2. Vocabulary: Blocking, Non-Blocking, Lock-Free, Wait-Free
Istilah ini sering dipakai sembarangan. Kita buat definisi operasional yang cukup untuk engineering browser.
| Term | Arti Praktis | Risiko |
|---|---|---|
| Blocking | Satu actor bisa menunggu actor lain selesai | deadlock, priority inversion, stuck owner |
| Obstruction-free | Satu actor progress kalau berjalan sendiri tanpa gangguan | fragile under contention |
| Lock-free | Sistem secara keseluruhan terus progress; setidaknya satu actor maju | individual starvation masih mungkin |
| Wait-free | Setiap actor selesai dalam bounded number of steps | sulit, mahal, jarang perlu |
Perhatikan bedanya:
lock-free = someone makes progress
wait-free = everyone makes progress within bound
Di browser, banyak desain yang cukup baik adalah single-producer/single-consumer bounded queue. Kita tidak harus langsung membuat MPMC wait-free queue.
3. Browser Reality: Main Thread Cannot Block Like a Worker
Atomics.wait() membuat agent tidur sampai dibangunkan oleh Atomics.notify() atau timeout. Tetapi dalam browser, blocking main thread adalah ide buruk karena main thread mengurus input, rendering, layout, dan event dispatch.
Mental model:
Worker boleh menunggu secara blocking dalam beberapa kasus.
Main thread sebaiknya tidak pernah block.

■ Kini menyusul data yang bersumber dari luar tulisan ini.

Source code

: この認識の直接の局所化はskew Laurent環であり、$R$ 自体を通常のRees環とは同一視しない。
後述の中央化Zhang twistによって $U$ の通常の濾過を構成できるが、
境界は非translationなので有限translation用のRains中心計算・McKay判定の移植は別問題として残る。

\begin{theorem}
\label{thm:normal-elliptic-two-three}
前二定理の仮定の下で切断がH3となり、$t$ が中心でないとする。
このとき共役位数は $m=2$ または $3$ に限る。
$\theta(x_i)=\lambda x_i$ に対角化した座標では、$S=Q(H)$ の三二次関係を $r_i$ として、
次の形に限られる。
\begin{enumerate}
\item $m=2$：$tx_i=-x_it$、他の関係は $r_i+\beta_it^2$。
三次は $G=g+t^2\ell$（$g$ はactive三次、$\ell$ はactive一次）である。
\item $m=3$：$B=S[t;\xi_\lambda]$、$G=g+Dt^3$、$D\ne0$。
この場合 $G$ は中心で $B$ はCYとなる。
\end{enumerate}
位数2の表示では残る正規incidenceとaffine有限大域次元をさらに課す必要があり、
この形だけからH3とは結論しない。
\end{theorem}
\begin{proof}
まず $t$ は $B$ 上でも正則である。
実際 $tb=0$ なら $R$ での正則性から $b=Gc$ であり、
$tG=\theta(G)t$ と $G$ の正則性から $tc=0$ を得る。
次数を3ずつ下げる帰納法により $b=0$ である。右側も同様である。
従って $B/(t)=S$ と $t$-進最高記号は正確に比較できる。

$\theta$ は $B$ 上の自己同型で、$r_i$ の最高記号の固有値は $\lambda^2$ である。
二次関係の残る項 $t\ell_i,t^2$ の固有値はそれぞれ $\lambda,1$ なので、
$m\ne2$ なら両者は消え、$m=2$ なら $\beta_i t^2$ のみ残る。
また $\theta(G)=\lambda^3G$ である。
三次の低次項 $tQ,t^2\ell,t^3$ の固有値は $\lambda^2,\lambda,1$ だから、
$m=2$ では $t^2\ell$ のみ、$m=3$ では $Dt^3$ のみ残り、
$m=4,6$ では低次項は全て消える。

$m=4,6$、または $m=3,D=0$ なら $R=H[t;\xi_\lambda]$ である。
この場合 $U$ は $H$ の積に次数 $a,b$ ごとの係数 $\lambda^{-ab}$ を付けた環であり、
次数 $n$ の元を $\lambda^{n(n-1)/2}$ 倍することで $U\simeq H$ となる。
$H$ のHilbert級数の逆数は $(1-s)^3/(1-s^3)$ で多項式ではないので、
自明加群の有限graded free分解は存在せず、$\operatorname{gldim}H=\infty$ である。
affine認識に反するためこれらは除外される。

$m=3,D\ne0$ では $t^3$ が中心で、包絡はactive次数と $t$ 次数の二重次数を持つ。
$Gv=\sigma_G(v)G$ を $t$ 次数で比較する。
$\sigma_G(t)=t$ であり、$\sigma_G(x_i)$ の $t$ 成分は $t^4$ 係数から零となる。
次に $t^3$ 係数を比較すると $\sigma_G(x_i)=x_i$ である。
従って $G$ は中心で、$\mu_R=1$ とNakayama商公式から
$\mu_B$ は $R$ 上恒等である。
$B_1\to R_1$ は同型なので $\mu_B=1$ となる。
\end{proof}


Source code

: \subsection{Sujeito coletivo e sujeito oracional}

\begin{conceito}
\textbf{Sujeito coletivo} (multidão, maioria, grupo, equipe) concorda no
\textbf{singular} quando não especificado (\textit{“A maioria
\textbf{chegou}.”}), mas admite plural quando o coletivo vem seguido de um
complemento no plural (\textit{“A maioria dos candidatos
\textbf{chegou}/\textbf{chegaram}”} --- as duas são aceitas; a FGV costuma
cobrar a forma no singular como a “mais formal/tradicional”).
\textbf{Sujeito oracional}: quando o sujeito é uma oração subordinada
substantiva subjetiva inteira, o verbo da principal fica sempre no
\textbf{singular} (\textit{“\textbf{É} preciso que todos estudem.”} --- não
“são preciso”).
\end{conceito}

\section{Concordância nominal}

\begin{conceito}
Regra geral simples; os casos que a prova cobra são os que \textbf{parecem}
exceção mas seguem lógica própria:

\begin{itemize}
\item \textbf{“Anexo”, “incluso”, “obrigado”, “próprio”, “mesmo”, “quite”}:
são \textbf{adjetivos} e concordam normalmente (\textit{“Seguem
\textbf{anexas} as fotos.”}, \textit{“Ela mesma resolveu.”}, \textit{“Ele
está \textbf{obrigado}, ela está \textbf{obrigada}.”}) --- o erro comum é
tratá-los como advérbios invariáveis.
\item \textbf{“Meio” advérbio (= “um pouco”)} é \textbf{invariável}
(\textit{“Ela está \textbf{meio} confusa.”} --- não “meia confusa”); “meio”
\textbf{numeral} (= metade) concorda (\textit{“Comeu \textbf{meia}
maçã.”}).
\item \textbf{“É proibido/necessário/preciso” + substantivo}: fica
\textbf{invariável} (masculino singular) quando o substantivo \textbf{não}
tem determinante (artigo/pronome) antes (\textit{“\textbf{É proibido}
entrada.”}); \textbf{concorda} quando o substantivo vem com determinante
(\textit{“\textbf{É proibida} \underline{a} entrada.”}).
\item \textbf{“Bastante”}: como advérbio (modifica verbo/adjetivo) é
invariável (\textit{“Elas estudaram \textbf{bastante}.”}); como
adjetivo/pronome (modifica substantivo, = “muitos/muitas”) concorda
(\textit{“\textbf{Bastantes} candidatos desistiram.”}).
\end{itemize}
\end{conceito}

Main thread harus poll ringan, schedule, atau memakai waitAsync/fallback message.
Pattern aman:
- worker boleh memakai
Atomics.wait()untuk menunggu data, - main thread memakai non-blocking check +
requestAnimationFrame,setTimeout, atauAtomics.waitAsync()bila tersedia dan cocok, - control-plane tetap via
postMessage, - data-plane via
SharedArrayBuffer.
MDN menjelaskan Atomics.wait() memeriksa nilai pada shared memory lalu sleep sampai wake-up/timeout; operasi ini hanya bekerja dengan Int32Array atau BigInt64Array view. Atomics.waitAsync() adalah alternatif async yang segera mengembalikan object dengan value string atau Promise.
4. Locks Are Not Evil; Unbounded Blocking Is
Di browser orchestration, lock kadang justru primitive paling sederhana dan paling benar. Contohnya:
- Web Locks untuk leader election,
- IndexedDB transaction untuk atomic state update,
- mutex kecil di worker-local runtime,
- queue ownership lock.
Yang berbahaya bukan “lock”. Yang berbahaya:
- lock tanpa timeout,
- lock tanpa owner identity,
- lock tanpa fencing token,
- lock tanpa cancellation,
- lock yang dipegang selama network call panjang,
- lock yang block UI thread,
- lock yang tidak punya recovery ketika owner crash.
Lock-free juga bukan otomatis lebih aman. Lock-free code bisa lebih sulit diuji dan lebih mudah salah.
Prinsip:
Prefer simple locking when contention is low and failure recovery is clear.
Prefer lock-free data plane only when the hot path really needs it.
5. Control Plane vs Data Plane
Ini invariant terbesar dari desain shared memory browser.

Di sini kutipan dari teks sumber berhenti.